PSC: Vero got ‘extraordinary’ price for utility

Vero Beach Electric [File]

The Florida Public Service Commission finally issued its long-awaited Proposed Agency Action order last week. The document’s conclusion codifies the Commission’s 3-2 vote approving the sale of Vero Electric to Florida Power & Light, but the dissenting opinion of PSC Chairman Art Graham runs thick through 16 pages of tortured explanations.

Typically, when the PSC staff recommends an action and commissioners align with that recommendation, the detailed order formalizing and justifying the vote is relatively streamlined. It says, here’s what we did and why.

But this time around, with Graham and Commissioner Donald Polmann staunchly opposed to FPL absorbing $116 million in costs that consultants said were in excess of the nuts-and-bolts value of the Vero electric system and its 34,000 customers, the PAA order clearly reflects both the prevailing and the dissenting points of view.

City Manager Jim O’Connor, a 40-year veteran of local government and now a seven-year warrior in the effort to sell Vero electric, calls the vote and the order a win – even if it’s not a  pretty one. “I look at the bottom line,” O’Connor said Monday. “We are good to go with the PSC endorsement and no, nothing surprises me in this process.”

The order is only proposed – not final – until the end of a 21-day review period, utilities attorney Bruce May told Shores Town Manager Robbie Stabe and Mayor Tom Slater last week in an email that stated: “As we’ve discussed, this is a ‘proposed’ non-final order and can be protested by a substantially interested person by filing a petition with the PSC by the close of business on Monday, July 23, 2018 (the ‘Deadline’). If no such petition is filed by the Deadline, the PAA order will become final.”

The order says litigation between Vero and the Shores, and numerous petitions filed by Indian River County and the Shores against Vero, amount to “extraordinary circumstances” that justify FPL’s existing 4.9 million customers absorbing the $116 million built into the $185 million purchase price for the Vero system.

The extra cash is necessary for Vero to untangle itself from the Florida Municipal Power Agency at a cost of $108 million, and from its wholesale power contracts with Orlando Utilities that carry an exit penalty of $20 million. Release from those contracts is needed to close the sale and get Vero out of the electric business. A sale is needed to end the tinderbox of disputes among Vero and her neighbors, the customers outside the city limits.

“Approximately 60 to 65 percent of COVB’s customers reside outside the City’s municipal borders. For many years, these customers have been frustrated by their inability to have a voice in the operation of the City’s electric utility or in rate-setting decisions,” the order states.

“This dissatisfaction has resulted in years of controversy, repeated efforts to address issues through legislation, multiple filings with us (the PSC) and litigation between the Town of Indian River Shores and Indian River County.”

The Shores sued for breach of contract for unreasonable rates, among other counts, and the county petitioned to remove itself from Vero’s service territory when Vero’s electric franchise agreement expired in 2017. All those efforts were either thwarted or deflected from court to court and agency to agency like the political hot potato the issue had become.

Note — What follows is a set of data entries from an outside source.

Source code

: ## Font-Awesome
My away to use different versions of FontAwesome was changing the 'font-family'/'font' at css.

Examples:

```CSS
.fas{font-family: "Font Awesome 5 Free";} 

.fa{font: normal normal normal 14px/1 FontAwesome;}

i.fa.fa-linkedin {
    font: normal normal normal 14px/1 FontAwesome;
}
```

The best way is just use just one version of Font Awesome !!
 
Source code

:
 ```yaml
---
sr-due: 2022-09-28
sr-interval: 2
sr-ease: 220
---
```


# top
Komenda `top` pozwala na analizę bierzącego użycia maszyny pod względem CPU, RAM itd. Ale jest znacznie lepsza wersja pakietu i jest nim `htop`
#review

The PSC staff made it clear in its order that high rates alone are not a sufficient reason to demand a different electric utility provider, and that the $116 million accounting adjustment approved by the PSC in this case has “no precedential value,” meaning the decision addresses only the unique facts of the Vero case.

After reviewing the PSC document, Slater said on behalf of the Shores, “The Town is very pleased with the Commission’s majority vote ruling on the proposed order. I continue to follow the matter closely and eagerly await the finalization of the PSC Order and the final sale. When completed, it will be a positive benefit for the Town and all others involved.”

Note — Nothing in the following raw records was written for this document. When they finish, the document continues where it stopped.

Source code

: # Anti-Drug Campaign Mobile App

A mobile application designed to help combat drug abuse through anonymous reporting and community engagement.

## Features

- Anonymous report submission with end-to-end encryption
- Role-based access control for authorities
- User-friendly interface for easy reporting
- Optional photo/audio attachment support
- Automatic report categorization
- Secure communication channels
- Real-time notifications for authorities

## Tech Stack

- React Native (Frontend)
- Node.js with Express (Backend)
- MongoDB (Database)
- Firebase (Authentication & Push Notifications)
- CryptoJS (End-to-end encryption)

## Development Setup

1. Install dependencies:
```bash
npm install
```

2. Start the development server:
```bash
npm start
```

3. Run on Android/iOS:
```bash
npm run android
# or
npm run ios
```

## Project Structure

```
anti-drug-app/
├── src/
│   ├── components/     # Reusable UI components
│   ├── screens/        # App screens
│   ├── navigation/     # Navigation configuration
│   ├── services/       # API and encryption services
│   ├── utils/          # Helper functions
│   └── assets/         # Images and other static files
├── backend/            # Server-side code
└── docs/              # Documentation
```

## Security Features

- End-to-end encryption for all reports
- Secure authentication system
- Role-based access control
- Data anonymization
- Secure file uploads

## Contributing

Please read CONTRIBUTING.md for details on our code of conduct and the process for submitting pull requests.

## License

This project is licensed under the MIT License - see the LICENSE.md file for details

The Shores looks forward to a unified electric system after the anticipated Oct. 1 closing, when all its residents will be FPL customers. Due to the annexation more than a decade ago of the portion of the town north of Old Winter Beach Road, about 80 percent of the Shores is on Vero electric, paying about 37 percent higher rates than FPL customers, while about 20 percent of Shores residents already pay FPL rates, which are some of the lowest in the state.

Indian River County, too, is a territory divided, with residents in the Moorings and on the South Barrier Island, as well as some central county residents, businesses and the State Road 60 corridor paying Vero rates, while Sebastian, Fellsmere, Wabasso and South Vero customers are already on the FPL system.

The sale, plus a petition to redraw FPL’s service territory, will unify the entire county under FPL. County Attorney Dylan Reingold on Monday said he was aware the PAA had finally been published, but that he had yet to analyze it or to formally brief the County Commission by memo.

FPL Spokesperson Sarah Gatewood said FPL is working to set up open house events soon for FPL to welcome its soon-to-be customers and provide information about all of FPL’s energy-saving programs and services that Vero customers will be eligible for once the sale is complete.